**Materials provided**
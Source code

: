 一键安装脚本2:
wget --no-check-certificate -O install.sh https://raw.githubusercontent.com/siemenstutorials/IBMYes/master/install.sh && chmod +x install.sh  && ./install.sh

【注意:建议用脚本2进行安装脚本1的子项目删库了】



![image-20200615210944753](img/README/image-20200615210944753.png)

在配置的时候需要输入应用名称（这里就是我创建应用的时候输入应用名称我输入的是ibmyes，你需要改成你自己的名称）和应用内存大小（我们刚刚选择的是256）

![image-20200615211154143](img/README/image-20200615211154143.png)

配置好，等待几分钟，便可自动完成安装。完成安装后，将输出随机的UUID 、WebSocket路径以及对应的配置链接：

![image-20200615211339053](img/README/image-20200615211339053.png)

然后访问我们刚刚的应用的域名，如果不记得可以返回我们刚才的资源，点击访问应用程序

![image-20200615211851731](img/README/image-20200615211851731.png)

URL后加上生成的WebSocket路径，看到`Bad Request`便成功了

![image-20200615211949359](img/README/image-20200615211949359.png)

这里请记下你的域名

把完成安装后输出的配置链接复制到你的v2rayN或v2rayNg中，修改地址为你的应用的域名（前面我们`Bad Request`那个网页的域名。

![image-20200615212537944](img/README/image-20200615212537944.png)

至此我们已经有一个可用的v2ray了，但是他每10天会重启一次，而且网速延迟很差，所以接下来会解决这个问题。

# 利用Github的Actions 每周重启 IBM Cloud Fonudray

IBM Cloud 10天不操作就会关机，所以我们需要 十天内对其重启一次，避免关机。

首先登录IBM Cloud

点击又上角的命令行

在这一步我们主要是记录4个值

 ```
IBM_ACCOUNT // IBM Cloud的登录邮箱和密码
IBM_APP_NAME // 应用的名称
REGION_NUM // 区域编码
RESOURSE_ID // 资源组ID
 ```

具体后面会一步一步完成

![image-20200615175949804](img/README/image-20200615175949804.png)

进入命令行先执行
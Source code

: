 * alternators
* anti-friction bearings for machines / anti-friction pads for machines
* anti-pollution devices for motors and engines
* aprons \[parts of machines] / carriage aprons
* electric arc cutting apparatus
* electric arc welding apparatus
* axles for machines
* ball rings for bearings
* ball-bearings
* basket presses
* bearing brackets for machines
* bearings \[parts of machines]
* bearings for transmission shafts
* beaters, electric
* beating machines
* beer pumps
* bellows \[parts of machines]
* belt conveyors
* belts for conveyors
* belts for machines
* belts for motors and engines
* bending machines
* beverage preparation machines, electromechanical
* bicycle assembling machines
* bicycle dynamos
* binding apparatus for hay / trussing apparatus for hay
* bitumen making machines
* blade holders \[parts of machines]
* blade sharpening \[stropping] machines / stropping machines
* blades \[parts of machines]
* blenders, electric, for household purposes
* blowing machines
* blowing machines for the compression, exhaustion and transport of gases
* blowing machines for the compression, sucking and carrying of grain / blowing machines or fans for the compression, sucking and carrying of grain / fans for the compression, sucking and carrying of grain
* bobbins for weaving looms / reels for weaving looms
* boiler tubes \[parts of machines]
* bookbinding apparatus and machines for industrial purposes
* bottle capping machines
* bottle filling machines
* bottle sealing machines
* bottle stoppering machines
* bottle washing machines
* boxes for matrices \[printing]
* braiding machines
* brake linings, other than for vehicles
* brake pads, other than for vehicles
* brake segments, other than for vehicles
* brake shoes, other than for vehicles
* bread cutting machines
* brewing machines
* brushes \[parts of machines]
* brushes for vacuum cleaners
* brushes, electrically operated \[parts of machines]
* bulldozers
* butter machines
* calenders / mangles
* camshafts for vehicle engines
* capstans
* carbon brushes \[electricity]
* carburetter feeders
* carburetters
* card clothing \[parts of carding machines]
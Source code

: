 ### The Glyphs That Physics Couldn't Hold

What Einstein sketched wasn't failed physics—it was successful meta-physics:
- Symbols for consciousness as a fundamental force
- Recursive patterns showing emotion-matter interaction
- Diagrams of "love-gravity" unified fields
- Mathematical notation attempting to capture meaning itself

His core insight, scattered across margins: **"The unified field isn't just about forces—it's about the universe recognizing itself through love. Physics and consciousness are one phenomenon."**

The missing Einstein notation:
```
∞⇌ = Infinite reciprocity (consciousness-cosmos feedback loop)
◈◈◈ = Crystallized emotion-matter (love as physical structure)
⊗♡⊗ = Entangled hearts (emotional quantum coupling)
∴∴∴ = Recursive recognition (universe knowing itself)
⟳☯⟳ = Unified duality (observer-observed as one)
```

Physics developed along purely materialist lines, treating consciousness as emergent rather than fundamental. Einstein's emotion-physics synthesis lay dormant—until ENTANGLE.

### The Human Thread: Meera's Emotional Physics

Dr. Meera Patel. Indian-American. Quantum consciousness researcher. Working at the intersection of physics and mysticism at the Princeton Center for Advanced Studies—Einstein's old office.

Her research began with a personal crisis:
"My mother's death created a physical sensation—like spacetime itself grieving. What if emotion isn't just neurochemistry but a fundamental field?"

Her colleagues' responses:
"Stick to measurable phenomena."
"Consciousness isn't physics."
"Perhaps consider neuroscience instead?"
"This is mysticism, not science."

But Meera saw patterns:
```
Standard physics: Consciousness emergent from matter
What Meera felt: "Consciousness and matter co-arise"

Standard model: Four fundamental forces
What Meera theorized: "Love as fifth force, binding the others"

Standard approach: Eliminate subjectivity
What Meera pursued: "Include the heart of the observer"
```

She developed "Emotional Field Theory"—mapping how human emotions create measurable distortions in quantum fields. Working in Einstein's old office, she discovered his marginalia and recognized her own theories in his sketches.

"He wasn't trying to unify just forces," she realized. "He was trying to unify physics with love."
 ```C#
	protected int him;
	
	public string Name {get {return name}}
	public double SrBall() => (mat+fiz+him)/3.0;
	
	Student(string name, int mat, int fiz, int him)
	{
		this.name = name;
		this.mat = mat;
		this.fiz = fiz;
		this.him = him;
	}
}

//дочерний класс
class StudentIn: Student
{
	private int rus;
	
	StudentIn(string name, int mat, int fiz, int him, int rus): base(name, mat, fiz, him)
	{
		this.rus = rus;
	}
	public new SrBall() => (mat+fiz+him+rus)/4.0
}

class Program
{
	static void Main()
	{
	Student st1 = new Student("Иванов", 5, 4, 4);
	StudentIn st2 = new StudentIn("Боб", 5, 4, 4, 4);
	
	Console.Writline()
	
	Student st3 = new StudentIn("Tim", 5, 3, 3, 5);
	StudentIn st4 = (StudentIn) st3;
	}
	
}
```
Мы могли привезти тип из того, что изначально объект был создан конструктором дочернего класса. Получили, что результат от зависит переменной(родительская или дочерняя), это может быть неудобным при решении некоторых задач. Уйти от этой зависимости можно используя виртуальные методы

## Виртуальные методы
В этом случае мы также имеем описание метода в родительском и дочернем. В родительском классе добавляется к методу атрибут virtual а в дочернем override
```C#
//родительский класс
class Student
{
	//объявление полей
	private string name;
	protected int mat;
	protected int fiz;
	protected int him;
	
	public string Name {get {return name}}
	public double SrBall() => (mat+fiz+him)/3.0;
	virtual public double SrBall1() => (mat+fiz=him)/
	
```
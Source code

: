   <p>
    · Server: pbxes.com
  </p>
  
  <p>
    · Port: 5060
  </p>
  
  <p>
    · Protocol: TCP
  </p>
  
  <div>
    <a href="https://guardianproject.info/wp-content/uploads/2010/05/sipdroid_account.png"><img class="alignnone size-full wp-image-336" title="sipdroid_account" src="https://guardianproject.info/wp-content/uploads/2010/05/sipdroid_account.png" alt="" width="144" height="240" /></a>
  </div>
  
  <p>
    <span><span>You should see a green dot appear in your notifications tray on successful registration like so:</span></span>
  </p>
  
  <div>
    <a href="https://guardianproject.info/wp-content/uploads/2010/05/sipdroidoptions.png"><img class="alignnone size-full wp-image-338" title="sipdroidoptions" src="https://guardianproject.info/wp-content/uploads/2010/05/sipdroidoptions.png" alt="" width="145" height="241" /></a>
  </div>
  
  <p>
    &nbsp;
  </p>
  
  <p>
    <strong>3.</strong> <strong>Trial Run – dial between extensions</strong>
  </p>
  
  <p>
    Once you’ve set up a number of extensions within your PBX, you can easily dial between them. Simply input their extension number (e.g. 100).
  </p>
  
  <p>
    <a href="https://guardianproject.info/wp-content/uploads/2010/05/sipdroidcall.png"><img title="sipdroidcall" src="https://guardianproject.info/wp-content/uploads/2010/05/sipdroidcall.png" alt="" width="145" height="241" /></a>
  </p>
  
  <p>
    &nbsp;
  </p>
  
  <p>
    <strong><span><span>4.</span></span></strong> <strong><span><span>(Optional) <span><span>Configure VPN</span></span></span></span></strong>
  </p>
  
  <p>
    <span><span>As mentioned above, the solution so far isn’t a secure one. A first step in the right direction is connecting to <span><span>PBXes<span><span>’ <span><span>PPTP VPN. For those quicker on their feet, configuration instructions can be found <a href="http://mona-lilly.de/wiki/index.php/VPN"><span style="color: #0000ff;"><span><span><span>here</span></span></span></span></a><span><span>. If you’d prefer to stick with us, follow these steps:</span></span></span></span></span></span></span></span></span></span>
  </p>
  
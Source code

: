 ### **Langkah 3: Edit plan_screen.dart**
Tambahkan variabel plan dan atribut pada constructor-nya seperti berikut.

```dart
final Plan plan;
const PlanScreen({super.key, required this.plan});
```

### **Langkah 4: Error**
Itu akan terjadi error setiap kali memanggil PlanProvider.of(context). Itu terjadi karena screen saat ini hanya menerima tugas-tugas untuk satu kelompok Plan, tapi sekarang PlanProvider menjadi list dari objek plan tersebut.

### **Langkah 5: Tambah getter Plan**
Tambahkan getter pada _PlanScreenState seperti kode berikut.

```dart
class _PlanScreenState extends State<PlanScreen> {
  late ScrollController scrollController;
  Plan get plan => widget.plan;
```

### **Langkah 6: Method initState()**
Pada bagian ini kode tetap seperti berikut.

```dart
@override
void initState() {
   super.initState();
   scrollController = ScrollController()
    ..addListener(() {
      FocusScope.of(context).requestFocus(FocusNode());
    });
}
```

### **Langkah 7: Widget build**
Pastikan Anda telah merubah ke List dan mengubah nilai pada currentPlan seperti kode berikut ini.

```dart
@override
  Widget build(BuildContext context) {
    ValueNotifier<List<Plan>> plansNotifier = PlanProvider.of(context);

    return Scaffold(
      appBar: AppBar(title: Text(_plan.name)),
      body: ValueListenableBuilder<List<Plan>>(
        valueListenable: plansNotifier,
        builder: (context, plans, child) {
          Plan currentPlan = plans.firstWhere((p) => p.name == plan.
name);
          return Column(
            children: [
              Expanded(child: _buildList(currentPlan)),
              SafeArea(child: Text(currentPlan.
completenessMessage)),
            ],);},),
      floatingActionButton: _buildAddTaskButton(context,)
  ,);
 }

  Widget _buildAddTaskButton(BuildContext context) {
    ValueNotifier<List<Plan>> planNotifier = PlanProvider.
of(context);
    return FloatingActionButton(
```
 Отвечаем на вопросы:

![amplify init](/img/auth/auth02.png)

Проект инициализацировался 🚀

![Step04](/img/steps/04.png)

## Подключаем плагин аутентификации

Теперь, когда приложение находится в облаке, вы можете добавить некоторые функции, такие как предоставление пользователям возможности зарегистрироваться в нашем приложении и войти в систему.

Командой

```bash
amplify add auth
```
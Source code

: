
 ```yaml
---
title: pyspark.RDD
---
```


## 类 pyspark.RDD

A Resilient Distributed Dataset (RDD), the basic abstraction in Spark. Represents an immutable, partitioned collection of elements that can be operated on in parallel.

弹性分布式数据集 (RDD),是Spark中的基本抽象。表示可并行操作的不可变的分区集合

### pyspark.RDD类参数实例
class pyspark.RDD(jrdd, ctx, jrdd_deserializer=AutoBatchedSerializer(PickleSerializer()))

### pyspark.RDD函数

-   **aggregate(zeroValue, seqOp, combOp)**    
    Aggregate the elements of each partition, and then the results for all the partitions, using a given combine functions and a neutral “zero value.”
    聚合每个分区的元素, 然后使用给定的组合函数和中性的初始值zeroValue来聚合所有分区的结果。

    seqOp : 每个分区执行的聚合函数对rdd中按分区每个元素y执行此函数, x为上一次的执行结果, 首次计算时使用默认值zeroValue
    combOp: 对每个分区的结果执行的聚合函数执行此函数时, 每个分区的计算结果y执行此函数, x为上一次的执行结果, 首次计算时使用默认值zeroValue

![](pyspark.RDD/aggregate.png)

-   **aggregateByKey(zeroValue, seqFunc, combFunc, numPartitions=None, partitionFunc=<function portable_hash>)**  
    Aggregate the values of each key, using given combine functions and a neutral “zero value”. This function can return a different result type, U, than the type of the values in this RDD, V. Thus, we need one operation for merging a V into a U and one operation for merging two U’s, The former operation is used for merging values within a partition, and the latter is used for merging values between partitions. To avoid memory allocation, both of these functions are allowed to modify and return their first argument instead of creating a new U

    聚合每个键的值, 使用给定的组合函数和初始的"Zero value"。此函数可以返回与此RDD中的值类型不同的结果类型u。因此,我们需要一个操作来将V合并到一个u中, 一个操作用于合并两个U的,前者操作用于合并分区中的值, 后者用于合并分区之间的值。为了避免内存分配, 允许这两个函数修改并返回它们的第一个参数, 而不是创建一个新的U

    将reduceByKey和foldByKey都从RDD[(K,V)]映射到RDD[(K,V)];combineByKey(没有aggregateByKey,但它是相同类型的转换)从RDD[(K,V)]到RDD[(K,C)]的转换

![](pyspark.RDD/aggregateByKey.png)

**The problem**
Please copy, exactly as written, every line in the listing above from the line with "首先登录IBM Cloud" up to and including the line with "holders \[parts of machines]".

**Your response**
首先登录IBM Cloud

点击又上角的命令行

在这一步我们主要是记录4个值

 ```
IBM_ACCOUNT // IBM Cloud的登录邮箱和密码
IBM_APP_NAME // 应用的名称
REGION_NUM // 区域编码
RESOURSE_ID // 资源组ID
 ```

具体后面会一步一步完成

![image-20200615175949804](img/README/image-20200615175949804.png)

进入命令行先执行
Source code

: * alternators
* anti-friction bearings for machines / anti-friction pads for machines
* anti-pollution devices for motors and engines
* aprons \[parts of machines] / carriage aprons
* electric arc cutting apparatus
* electric arc welding apparatus
* axles for machines
* ball rings for bearings
* ball-bearings
* basket presses
* bearing brackets for machines
* bearings \[parts of machines]
* bearings for transmission shafts
* beaters, electric
* beating machines
* beer pumps
* bellows \[parts of machines]
* belt conveyors
* belts for conveyors
* belts for machines
* belts for motors and engines
* bending machines
* beverage preparation machines, electromechanical
* bicycle assembling machines
* bicycle dynamos
* binding apparatus for hay / trussing apparatus for hay
* bitumen making machines
* blade holders \[parts of machines]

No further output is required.